→ **Working data**
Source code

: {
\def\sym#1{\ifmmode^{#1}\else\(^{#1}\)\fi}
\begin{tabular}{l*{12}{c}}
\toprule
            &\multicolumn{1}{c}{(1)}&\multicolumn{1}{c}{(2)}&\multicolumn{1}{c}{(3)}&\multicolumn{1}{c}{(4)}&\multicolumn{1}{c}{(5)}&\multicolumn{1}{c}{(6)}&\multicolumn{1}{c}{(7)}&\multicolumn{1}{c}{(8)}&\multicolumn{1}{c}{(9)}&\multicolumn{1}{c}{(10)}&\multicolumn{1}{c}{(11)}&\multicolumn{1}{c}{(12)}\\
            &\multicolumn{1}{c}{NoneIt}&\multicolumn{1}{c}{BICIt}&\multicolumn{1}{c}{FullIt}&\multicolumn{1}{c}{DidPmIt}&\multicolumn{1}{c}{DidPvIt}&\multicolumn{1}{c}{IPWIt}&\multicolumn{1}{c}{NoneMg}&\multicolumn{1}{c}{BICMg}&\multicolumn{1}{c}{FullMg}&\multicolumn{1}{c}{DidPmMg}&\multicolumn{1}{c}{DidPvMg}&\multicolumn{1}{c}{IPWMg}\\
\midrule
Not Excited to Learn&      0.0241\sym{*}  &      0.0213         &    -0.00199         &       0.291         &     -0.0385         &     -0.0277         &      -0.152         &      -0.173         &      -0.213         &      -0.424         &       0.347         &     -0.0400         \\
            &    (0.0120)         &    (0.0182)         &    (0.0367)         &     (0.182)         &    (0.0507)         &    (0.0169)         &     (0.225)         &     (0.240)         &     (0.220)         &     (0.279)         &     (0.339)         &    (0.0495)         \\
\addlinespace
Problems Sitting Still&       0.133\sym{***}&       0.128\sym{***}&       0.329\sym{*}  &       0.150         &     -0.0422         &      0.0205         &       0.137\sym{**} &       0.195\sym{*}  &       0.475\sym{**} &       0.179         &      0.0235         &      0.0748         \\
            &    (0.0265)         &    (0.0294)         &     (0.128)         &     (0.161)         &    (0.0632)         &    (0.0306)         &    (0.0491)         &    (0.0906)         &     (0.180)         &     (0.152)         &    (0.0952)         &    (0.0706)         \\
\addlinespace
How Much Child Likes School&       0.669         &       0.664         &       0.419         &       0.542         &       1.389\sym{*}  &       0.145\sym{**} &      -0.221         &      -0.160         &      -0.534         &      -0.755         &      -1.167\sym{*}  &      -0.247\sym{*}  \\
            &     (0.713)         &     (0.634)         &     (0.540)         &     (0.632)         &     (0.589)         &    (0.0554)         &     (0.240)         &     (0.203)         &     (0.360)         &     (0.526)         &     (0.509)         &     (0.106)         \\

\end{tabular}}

→ **What is being asked**
Reproduce the entries exactly as they appear.

→ **Result of this task**
Source code

: {
\def\sym#1{\ifmmode^{#1}\else\(^{#1}\)\fi}
\begin{tabular}{l*{12}{c}}
\toprule
            &\multicolumn{1}{c}{(1)}&\multicolumn{1}{c}{(2)}&\multicolumn{1}{c}{(3)}&\multicolumn{1}{c}{(4)}&\multicolumn{1}{c}{(5)}&\multicolumn{1}{c}{(6)}&\multicolumn{1}{c}{(7)}&\multicolumn{1}{c}{(8)}&\multicolumn{1}{c}{(9)}&\multicolumn{1}{c}{(10)}&\multicolumn{1}{c}{(11)}&\multicolumn{1}{c}{(12)}\\
            &\multicolumn{1}{c}{NoneIt}&\multicolumn{1}{c}{BICIt}&\multicolumn{1}{c}{FullIt}&\multicolumn{1}{c}{DidPmIt}&\multicolumn{1}{c}{DidPvIt}&\multicolumn{1}{c}{IPWIt}&\multicolumn{1}{c}{NoneMg}&\multicolumn{1}{c}{BICMg}&\multicolumn{1}{c}{FullMg}&\multicolumn{1}{c}{DidPmMg}&\multicolumn{1}{c}{DidPvMg}&\multicolumn{1}{c}{IPWMg}\\
\midrule
Not Excited to Learn&      0.0241\sym{*}  &      0.0213         &    -0.00199         &       0.291         &     -0.0385         &     -0.0277         &      -0.152         &      -0.173         &      -0.213         &      -0.424         &       0.347         &     -0.0400         \\
            &    (0.0120)         &    (0.0182)         &    (0.0367)         &     (0.182)         &    (0.0507)         &    (0.0169)         &     (0.225)         &     (0.240)         &     (0.220)         &     (0.279)         &     (0.339)         &    (0.0495)         \\
\addlinespace
Problems Sitting Still&       0.133\sym{***}&       0.128\sym{***}&       0.329\sym{*}  &       0.150         &     -0.0422         &      0.0205         &       0.137\sym{**} &       0.195\sym{*}  &       0.475\sym{**} &       0.179         &      0.0235         &      0.0748         \\
            &    (0.0265)         &    (0.0294)         &     (0.128)         &     (0.161)         &    (0.0632)         &    (0.0306)         &    (0.0491)         &    (0.0906)         &     (0.180)         &     (0.152)         &    (0.0952)         &    (0.0706)         \\
\addlinespace
How Much Child Likes School&       0.669         &       0.664         &       0.419         &       0.542         &       1.389\sym{*}  &       0.145\sym{**} &      -0.221         &      -0.160         &      -0.534         &      -0.755         &      -1.167\sym{*}  &      -0.247\sym{*}  \\
            &     (0.713)         &     (0.634)         &     (0.540)         &     (0.632)         &     (0.589)         &    (0.0554)         &     (0.240)         &     (0.203)         &     (0.360)         &     (0.526)         &     (0.509)         &     (0.106)         \\

\end{tabular}}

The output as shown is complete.